The rules governing Corporate Owned Life Insurance require notification except
in the case of highly compensated employees (over $95k/year), according to
Wikipedia.

<http://en.wikipedia.org/wiki/Dead_peasant_insurance>

Looking at it cynically or from the standpoint of cold hard cash - take your
pick - it looks this sounds like "dead peasant insurance 2.0" - i.e. an
actuarial scheme for the age of blogs and the PR nightmares they can create.
When considering life insurance as a financial instrument, Google is in a
position to structure the policies in ways which benefit their own bottom line
(consult your tax attorney and re-insurance provider for details). I would
conjecture that the level of Wall Street analyst outrage over this benefit is
probably proportional to the drag the policy creates on Google's gross
revenues.

The worst case payout would probably be somewhere around six times annual
salary - married, quadruplet infants, and little return on investment over the
lifetime of the annuity payments. Actuarially, it may be significantly less
across the pool of Google's employees.

The neutral case is an employee with a role that it makes sense to insure
anyway, and the death benefit creates only a marginal increase in policy price
(one which may well be offset through retention and goodwill).
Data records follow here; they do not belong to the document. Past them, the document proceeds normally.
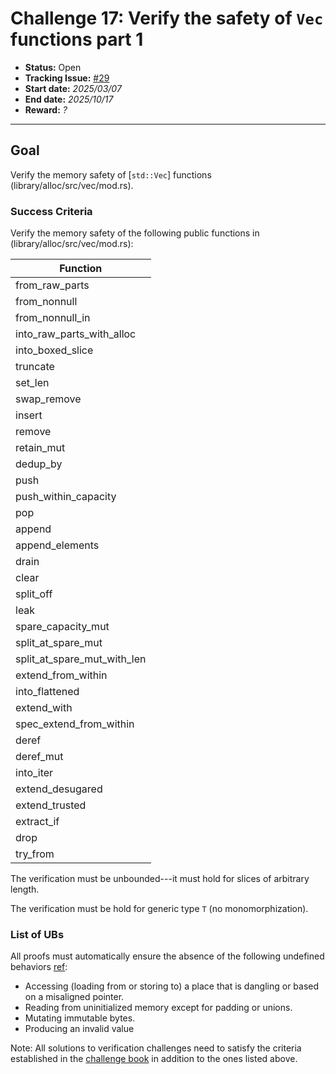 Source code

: # Challenge 17: Verify the safety of `Vec` functions part 1

- **Status:** Open
- **Tracking Issue:** [#29](https://github.com/model-checking/verify-rust-std/issues/29)
- **Start date:** *2025/03/07*
- **End date:** *2025/10/17*
- **Reward:** *?*

-------------------


## Goal

Verify the memory safety of [`std::Vec`] functions (library/alloc/src/vec/mod.rs).


### Success Criteria

Verify the memory safety of the following public functions in (library/alloc/src/vec/mod.rs):

| Function |
|---------|
|from_raw_parts| 
|from_nonnull|
|from_nonnull_in|
|into_raw_parts_with_alloc|
|into_boxed_slice|
|truncate|
|set_len|
|swap_remove|
|insert|
|remove|
|retain_mut|
|dedup_by|
|push|
|push_within_capacity|
|pop|
|append|
|append_elements|
|drain|
|clear|
|split_off|
|leak|
|spare_capacity_mut|
|split_at_spare_mut|
|split_at_spare_mut_with_len|
|extend_from_within|
|into_flattened|
|extend_with|
|spec_extend_from_within|
|deref|
|deref_mut|
|into_iter|
|extend_desugared|
|extend_trusted|
|extract_if|
|drop|
|try_from|







The verification must be unbounded---it must hold for slices of arbitrary length.

The verification must be hold for generic type `T` (no monomorphization).

### List of UBs

All proofs must automatically ensure the absence of the following undefined behaviors [ref](https://github.com/rust-lang/reference/blob/142b2ed77d33f37a9973772bd95e6144ed9dce43/src/behavior-considered-undefined.md):

* Accessing (loading from or storing to) a place that is dangling or based on a misaligned pointer.
* Reading from uninitialized memory except for padding or unions.
* Mutating immutable bytes.
* Producing an invalid value


Note: All solutions to verification challenges need to satisfy the criteria established in the [challenge book](../general-rules.md)
in addition to the ones listed above.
The best case is zero - no spouse or domestic partner, no kids.

Like many things in Silicon Valley, I suspect that the entire investment is
funded by the homeruns. Young employees, such as new college grads, are the
least expensive to insure and would generally provide the highest rates of
internal death benefit retention and the highest probability of cash value
retention due to resignation. By coincidence, this also happens to be a
demographic Google recruits heavily.

None of this is to say that this is bad for Google employees - it may in fact
be a win-win. Only that it is unlikely to be munificence on the part of Google
as the article implies. I suspect that following the money will lead to the
bottom line.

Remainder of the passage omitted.